Thursday, September 19, 2013

Locale character sorting - java

I am currently working on multilingual site development. Yesterday I faced an interesting requirement to sort the locale characters.

Assuming the english text sorting, we have written the code as Treemap based sorting.
Map data = new TreeMap();  
     data .put("sarav", "000");  
     data .put("rohit", "002"); 
As i18n involved, what happens all locale based text got the last position in the sorting.
data .put("ärav", "003"); 

Interestingly Treemap has a constructor with Compartor

TreeMap(Collator.getInstance(Locale.GERMAN))
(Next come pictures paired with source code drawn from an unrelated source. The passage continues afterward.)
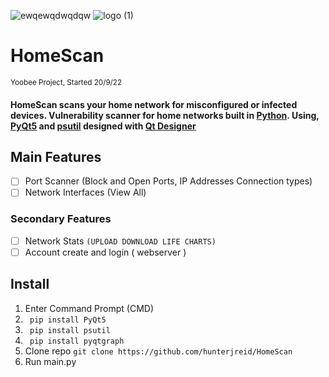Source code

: ![ewqewqdwqdqw](https://user-images.githubusercontent.com/62681404/197085860-82ff427d-c875-4f03-b692-b6717884d405.png)
![logo (1)](https://user-images.githubusercontent.com/62681404/191140983-4e4e9a96-bd8a-4ee9-a5ba-532f5b73a4c2.png)    
# HomeScan  
<sub>Yoobee Project, Started 20/9/22</sub>

#### HomeScan scans your home network for misconfigured or infected devices. Vulnerability scanner for home networks built in [Python](https://www.python.org/). Using, [PyQt5](https://doc.qt.io/qtforpython/) and [psutil](https://psutil.readthedocs.io/en/latest/) designed with [Qt Designer](https://build-system.fman.io/qt-designer-download) 

## Main Features  
- [ ] Port Scanner (Block and Open Ports, IP Addresses Connection types)
- [ ] Network Interfaces (View All)

### Secondary Features
- [ ] Network Stats `(UPLOAD DOWNLOAD LIFE CHARTS)`
- [ ] Account create and login ( webserver )

## Install
1. Enter Command Prompt (CMD)   
2. ``` pip install PyQt5```
3. ``` pip install psutil```
3. ``` pip install pyqtgraph```
4. Clone repo ```git clone https://github.com/hunterjreid/HomeScan```
5. Run main.py


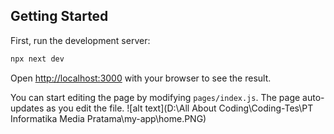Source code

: ## Getting Started

First, run the development server:

```bash
npx next dev

```

Open [http://localhost:3000](http://localhost:3000) with your browser to see the result.

You can start editing the page by modifying `pages/index.js`. The page auto-updates as you edit the file.
![alt text](D:\All About Coding\Coding-Tes\PT Informatika Media Pratama\my-app\home.PNG)
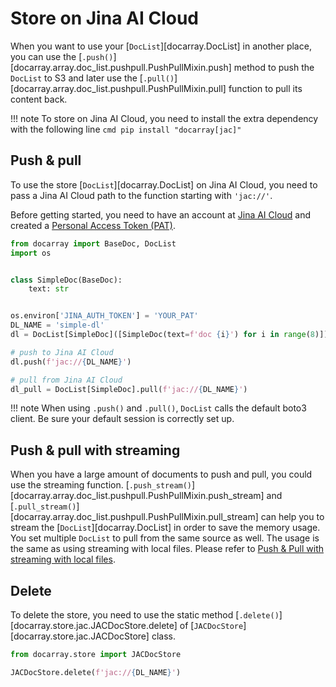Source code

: # Store on Jina AI Cloud
When you want to use your [`DocList`][docarray.DocList] in another place, you can use the 
[`.push()`][docarray.array.doc_list.pushpull.PushPullMixin.push] method to push the `DocList` to S3 and later use the 
[`.pull()`][docarray.array.doc_list.pushpull.PushPullMixin.pull] function to pull its content back. 

!!! note
    To store on Jina AI Cloud, you need to install the extra dependency with the following line
    ```cmd
    pip install "docarray[jac]"
    ```

## Push & pull
To use the store [`DocList`][docarray.DocList] on Jina AI Cloud, you need to pass a Jina AI Cloud path to the function starting with `'jac://'`.

Before getting started, you need to have an account at [Jina AI Cloud](http://cloud.jina.ai/) and created a [Personal Access Token (PAT)](https://cloud.jina.ai/settings/tokens).

```python
from docarray import BaseDoc, DocList
import os


class SimpleDoc(BaseDoc):
    text: str


os.environ['JINA_AUTH_TOKEN'] = 'YOUR_PAT'
DL_NAME = 'simple-dl'
dl = DocList[SimpleDoc]([SimpleDoc(text=f'doc {i}') for i in range(8)])

# push to Jina AI Cloud
dl.push(f'jac://{DL_NAME}')

# pull from Jina AI Cloud
dl_pull = DocList[SimpleDoc].pull(f'jac://{DL_NAME}')
```


!!! note
    When using `.push()` and `.pull()`, `DocList` calls the default boto3 client. Be sure your default session is correctly set up.


## Push & pull with streaming
When you have a large amount of documents to push and pull, you could use the streaming function. 
[`.push_stream()`][docarray.array.doc_list.pushpull.PushPullMixin.push_stream] and 
[`.pull_stream()`][docarray.array.doc_list.pushpull.PushPullMixin.pull_stream] can help you to stream the 
[`DocList`][docarray.DocList] in order to save the memory usage. 
You set multiple `DocList` to pull from the same source as well. 
The usage is the same as using streaming with local files. 
Please refer to [Push & Pull with streaming with local files](store_file.md#push-pull-with-streaming).


## Delete
To delete the store, you need to use the static method [`.delete()`][docarray.store.jac.JACDocStore.delete] of [`JACDocStore`][docarray.store.jac.JACDocStore] class.

```python
from docarray.store import JACDocStore

JACDocStore.delete(f'jac://{DL_NAME}')
```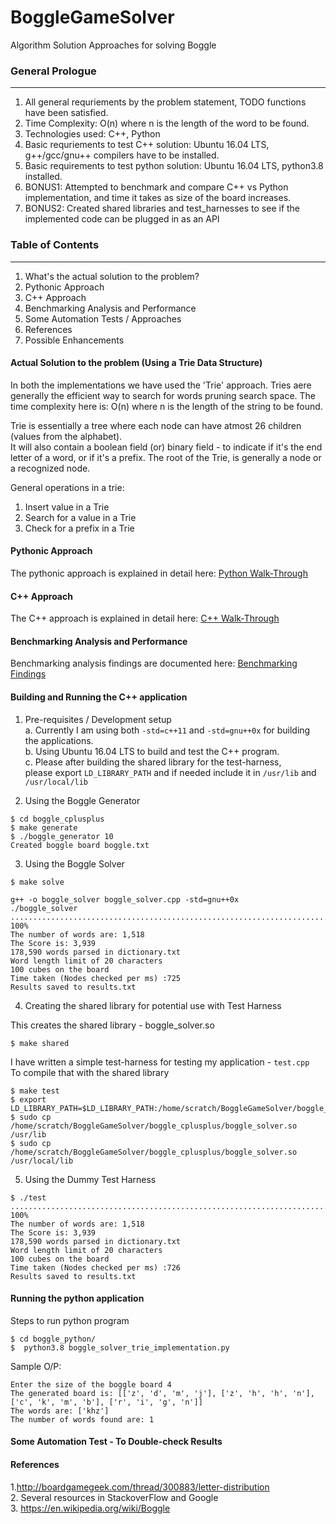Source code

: # BoggleGameSolver    
Algorithm Solution Approaches for solving Boggle       

### General Prologue                              
---------------------                                                  
1. All general requriements by the problem statement, TODO functions have been satisfied.                                                                  
2. Time Complexity: O(n) where n is the length of the word to be found.                                                                                         
3. Technologies used: C++, Python                                          
4. Basic requriements to test C++ solution: Ubuntu 16.04 LTS, g++/gcc/gnu++ compilers have to be installed.                                                     
5. Basic requirements to test python solution: Ubuntu 16.04 LTS, python3.8 installed.                                                 
6. BONUS1: Attempted to benchmark and compare C++ vs Python implementation, and time it takes as size of the board increases.                          
7. BONUS2: Created shared libraries and test_harnesses to see if the implemented code can be plugged in as an API                                            

### Table of Contents
----------------------
1. What's the actual solution to the problem?     
2. Pythonic Approach     
3. C++ Approach     
4. Benchmarking Analysis and Performance   
5. Some Automation Tests / Approaches
6. References
7. Possible Enhancements

#### Actual Solution to the problem (Using a Trie Data Structure)           
In both the implementations we have used the 'Trie' approach. Tries aere generally the efficient way to search for words pruning search space. The time complexity here is: O(n) where n is the length of the string to be found.

Trie is essentially a tree where each node can have atmost 26 children (values from the alphabet).    
It will also contain a boolean field (or) binary field - to indicate if it's the end letter of a word, or if it's a prefix.
The root of the Trie, is generally a <NULL> node or a recognized node.

General operations in a trie:   
1. Insert value in a Trie    
2. Search for a value in a Trie   
3. Check for a prefix in a Trie     


#### Pythonic Approach            
The pythonic approach is explained in detail here: [Python Walk-Through](https://github.com/hariharanragothaman/BoggleGameSolver/blob/master/python-implementation.md)                 

#### C++ Approach    
The C++ approach is explained in detail here: [C++ Walk-Through](https://github.com/hariharanragothaman/BoggleGameSolver/blob/master/cplusplus_implementations.md)                  


#### Benchmarking Analysis and Performance          
Benchmarking analysis findings are documented here: [Benchmarking Findings](https://github.com/hariharanragothaman/BoggleGameSolver/blob/master/benchmarking.md)          

#### Building and Running the C++ application   
1. Pre-requisites / Development setup               
      a. Currently I am using both `-std=c++11` and `-std=gnu++0x` for building the applications.          
      b. Using Ubuntu 16.04 LTS to build and test the C++ program.          
      c. Please after building the shared library for the test-harness,    
         please export `LD_LIBRARY_PATH` and if needed include it in `/usr/lib` and `/usr/local/lib`     


2. Using the Boggle Generator   
```
$ cd boggle_cplusplus
$ make generate
$ ./boggle_generator 10
Created boggle board boggle.txt
```

3. Using the Boggle Solver
```
$ make solve

g++ -o boggle_solver boggle_solver.cpp -std=gnu++0x
./boggle_solver
.................................................................................................... 100%
The number of words are: 1,518
The Score is: 3,939
178,590 words parsed in dictionary.txt
Word length limit of 20 characters
100 cubes on the board
Time taken (Nodes checked per ms) :725
Results saved to results.txt
```

4. Creating the shared library for potential use with Test Harness    

This creates the shared library - boggle_solver.so
```
$ make shared
```
I have written a simple test-harness for testing my application - `test.cpp`      
To compile that with the shared library

```
$ make test
$ export LD_LIBRARY_PATH=$LD_LIBRARY_PATH:/home/scratch/BoggleGameSolver/boggle_cplusplus/boggle_solver.so
$ sudo cp /home/scratch/BoggleGameSolver/boggle_cplusplus/boggle_solver.so /usr/lib
$ sudo cp /home/scratch/BoggleGameSolver/boggle_cplusplus/boggle_solver.so /usr/local/lib
```

5. Using the Dummy Test Harness   
```
$ ./test
.................................................................................................... 100%
The number of words are: 1,518
The Score is: 3,939
178,590 words parsed in dictionary.txt
Word length limit of 20 characters
100 cubes on the board
Time taken (Nodes checked per ms) :726
Results saved to results.txt
```

#### Running the python application          

Steps to run python program      
```
$ cd boggle_python/
$  python3.8 boggle_solver_trie_implementation.py
```
Sample O/P:

```
Enter the size of the boggle board 4
The generated board is: [['z', 'd', 'm', 'j'], ['z', 'h', 'h', 'n'], ['c', 'k', 'm', 'b'], ['r', 'i', 'g', 'n']]
The words are: ['khz']
The number of words found are: 1
```

#### Some Automation Test - To Double-check Results     


#### References     
1.http://boardgamegeek.com/thread/300883/letter-distribution      
2. Several resources in StackoverFlow and Google    
3. https://en.wikipedia.org/wiki/Boggle      




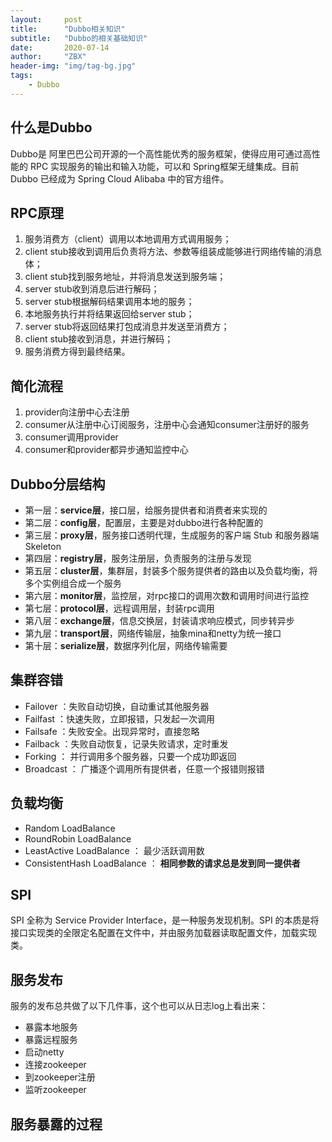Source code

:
 ```yaml
---
layout:     post
title:      "Dubbo相关知识"
subtitle:   "Dubbo的相关基础知识"
date:       2020-07-14
author:     "ZBX"
header-img: "img/tag-bg.jpg"
tags:
    - Dubbo
---
```


## 什么是Dubbo

Dubbo是 阿里巴巴公司开源的一个高性能优秀的服务框架，使得应用可通过高性能的 RPC 实现服务的输出和输入功能，可以和 Spring框架无缝集成。目前 Dubbo 已经成为 Spring Cloud Alibaba 中的官方组件。

## RPC原理

1. 服务消费方（client）调用以本地调用方式调用服务；
2. client stub接收到调用后负责将方法、参数等组装成能够进行网络传输的消息体；
3. client stub找到服务地址，并将消息发送到服务端；
4. server stub收到消息后进行解码；
5. server stub根据解码结果调用本地的服务；
6. 本地服务执行并将结果返回给server stub；
7. server stub将返回结果打包成消息并发送至消费方；
8. client stub接收到消息，并进行解码；
9. 服务消费方得到最终结果。

## 简化流程

1. provider向注册中心去注册
2. consumer从注册中心订阅服务，注册中心会通知consumer注册好的服务
3. consumer调用provider
4. consumer和provider都异步通知监控中心

## Dubbo分层结构

- 第一层：**service层**，接口层，给服务提供者和消费者来实现的
- 第二层：**config层**，配置层，主要是对dubbo进行各种配置的
- 第三层：**proxy层**，服务接口透明代理，生成服务的客户端 Stub 和服务器端 Skeleton
- 第四层：**registry层**，服务注册层，负责服务的注册与发现
- 第五层：**cluster层**，集群层，封装多个服务提供者的路由以及负载均衡，将多个实例组合成一个服务
- 第六层：**monitor层**，监控层，对rpc接口的调用次数和调用时间进行监控
- 第七层：**protocol层**，远程调用层，封装rpc调用
- 第八层：**exchange层**，信息交换层，封装请求响应模式，同步转异步
- 第九层：**transport层**，网络传输层，抽象mina和netty为统一接口
- 第十层：**serialize层**，数据序列化层，网络传输需要

## 集群容错

- Failover ：失败自动切换，自动重试其他服务器
- Failfast  ：快速失败，立即报错，只发起一次调用
- Failsafe ：失败安全。出现异常时，直接忽略
- Failback ：失败自动恢复，记录失败请求，定时重发
- Forking ： 并行调用多个服务器，只要一个成功即返回
- Broadcast ： 广播逐个调用所有提供者，任意一个报错则报错

## 负载均衡

- Random LoadBalance
- RoundRobin LoadBalance
- LeastActive LoadBalance ： 最少活跃调用数
- ConsistentHash LoadBalance ： **相同参数的请求总是发到同一提供者**

## SPI

SPI 全称为 Service Provider Interface，是一种服务发现机制。SPI 的本质是将接口实现类的全限定名配置在文件中，并由服务加载器读取配置文件，加载实现类。

## 服务发布

服务的发布总共做了以下几件事，这个也可以从日志log上看出来：

- 暴露本地服务
- 暴露远程服务
- 启动netty
- 连接zookeeper
- 到zookeeper注册
- 监听zookeeper

##  服务暴露的过程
The Collator class performs locale-sensitive String comparison. By using this Collator, we will be able to build searching and sorting routines for natural language text.

Collator is an abstract base class. Subclasses implement specific collation strategies. One subclass, RuleBasedCollator, is currently provided with the Java 2 platform and is applicable to a wide set of languages.

Like other locale-sensitive classes, you can use the static factory method, getInstance, to obtain the appropriate Collator object for a given locale, as I used above.

We can set a Collator's strength property to determine the level of difference considered significant in comparisons. Four strengths are provided: PRIMARY, SECONDARY, TERTIARY, and IDENTICAL. The exact assignment of strengths to language features is locale dependant. For example, in Czech, "e" and "f" are considered primary differences, while "e" and "ê" are secondary differences, "e" and "E" are tertiary differences and "e" and "e" are identical.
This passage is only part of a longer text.